Mitchell v. Los Angeles Unified School District, 963 F.2d 258 (9th Cir. 1992) is no different. That case concerned the First Amendment right of nonunion employees to withhold financial support from union political activity. The court held the constitutional right of the nonunion employees was adequately protected by an opportunity to “opt-out” of full dues payment through an agency fee. The constitutional rights of the union were never at issue.

See also Irving M. Copi & Carl Cohen, Introduction to Logic 219-20 (9th ed. 1994) (converse of a given proposition not necessarily valid).

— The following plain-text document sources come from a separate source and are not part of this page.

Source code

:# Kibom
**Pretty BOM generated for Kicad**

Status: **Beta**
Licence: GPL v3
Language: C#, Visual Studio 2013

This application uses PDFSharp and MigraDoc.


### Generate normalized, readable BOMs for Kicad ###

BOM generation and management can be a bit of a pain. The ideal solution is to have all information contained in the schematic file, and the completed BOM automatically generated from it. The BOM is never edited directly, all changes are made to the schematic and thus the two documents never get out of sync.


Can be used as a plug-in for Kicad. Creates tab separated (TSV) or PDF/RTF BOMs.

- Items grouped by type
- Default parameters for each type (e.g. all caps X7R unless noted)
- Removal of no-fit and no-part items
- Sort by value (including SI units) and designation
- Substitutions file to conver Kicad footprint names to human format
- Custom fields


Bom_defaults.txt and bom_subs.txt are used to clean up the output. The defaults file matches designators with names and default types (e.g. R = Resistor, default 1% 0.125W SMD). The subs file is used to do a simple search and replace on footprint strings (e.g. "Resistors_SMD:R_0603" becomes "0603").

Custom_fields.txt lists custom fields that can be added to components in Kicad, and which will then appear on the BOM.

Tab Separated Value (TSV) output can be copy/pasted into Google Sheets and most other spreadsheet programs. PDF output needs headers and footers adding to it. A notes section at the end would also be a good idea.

See State ex rel. Wash. State Pub. Disclosure Comm’n, 117 Wn. App. at 642-44 (Hunt, J., dissenting), analyzing Int’l Ass’n of Machinists v. Street, 367 U.S. 740, 81 S. Ct. 1784, 6 L. Ed. 2d 1141 (1961); Bhd. of Ry. & S.S. Clerks v. Allen, 373 U.S. 113, 83 S. Ct. 1158, 10 L. Ed. 2d 235 (1963); Abood, 431 U.S. 209; Ellis v. Bhd. of Ry., 466 U.S. 435, 104 S. Ct. 1883, 80 L. Ed. 2d 428 (1984); Mitchell, 963 F.2d 258. While Judge Hunt did not examine Weaver v. University of Cincinnati, 970 F.2d 1523 (6th Cir. 1992), that case arose in the identical context to the others: a claim that certain procedures, such as affirmative consent, were constitutionally required to protect dissenters’ rights. See Weaver, 970 F.2d at 1531. All of these cases dealt with the constitutional floor — a minimum level of process needed to protect dissenters’ rights. None of these cases dealt with the constitution as a ceiling limiting the discretion of legislators, or the people acting as legislators, in providing further protection to dissenters.

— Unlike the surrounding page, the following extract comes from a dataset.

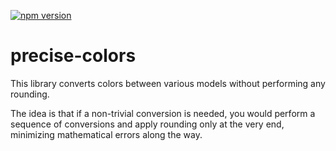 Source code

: [![npm version](https://img.shields.io/npm/v/precise-colors?logo=npm&labelColor=black&color=07293F)](https://npmjs.com/package/precise-colors)

# precise-colors

This library converts colors between various models without performing any rounding.

The idea is that if a non-trivial conversion is needed, you would perform a sequence of conversions and apply rounding only at the very end, minimizing mathematical errors along the way.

Street, 367 U.S. at 774; Abood, 431 U.S. at 238.

Even the language quoted by Justice Ireland demonstrates this: “ ‘[T]he Constitution requires only that such expenditures be financed from charges, dues, or assessments paid by employees who do not object....”’ Majority at 559 (emphasis added) (alteration in original) (quoting Abood, 431 U.S. at 235-36). Further, Abood was a plurality opinion, and the concurring justices either explicitly chose not to address alternative remedies for the violations of dissenters’ rights, remedies such as RCW 42.17.760 {see Abood, 431 U.S. at 244 (Stevens, J., concurring)), or explicitly stated that the constitution does not require employees to “declare their opposition to the union and initiate a proceeding” in order to vindicate their First Amendment rights. Abood, 431 U.S. at 245 (Powell, J., concurring).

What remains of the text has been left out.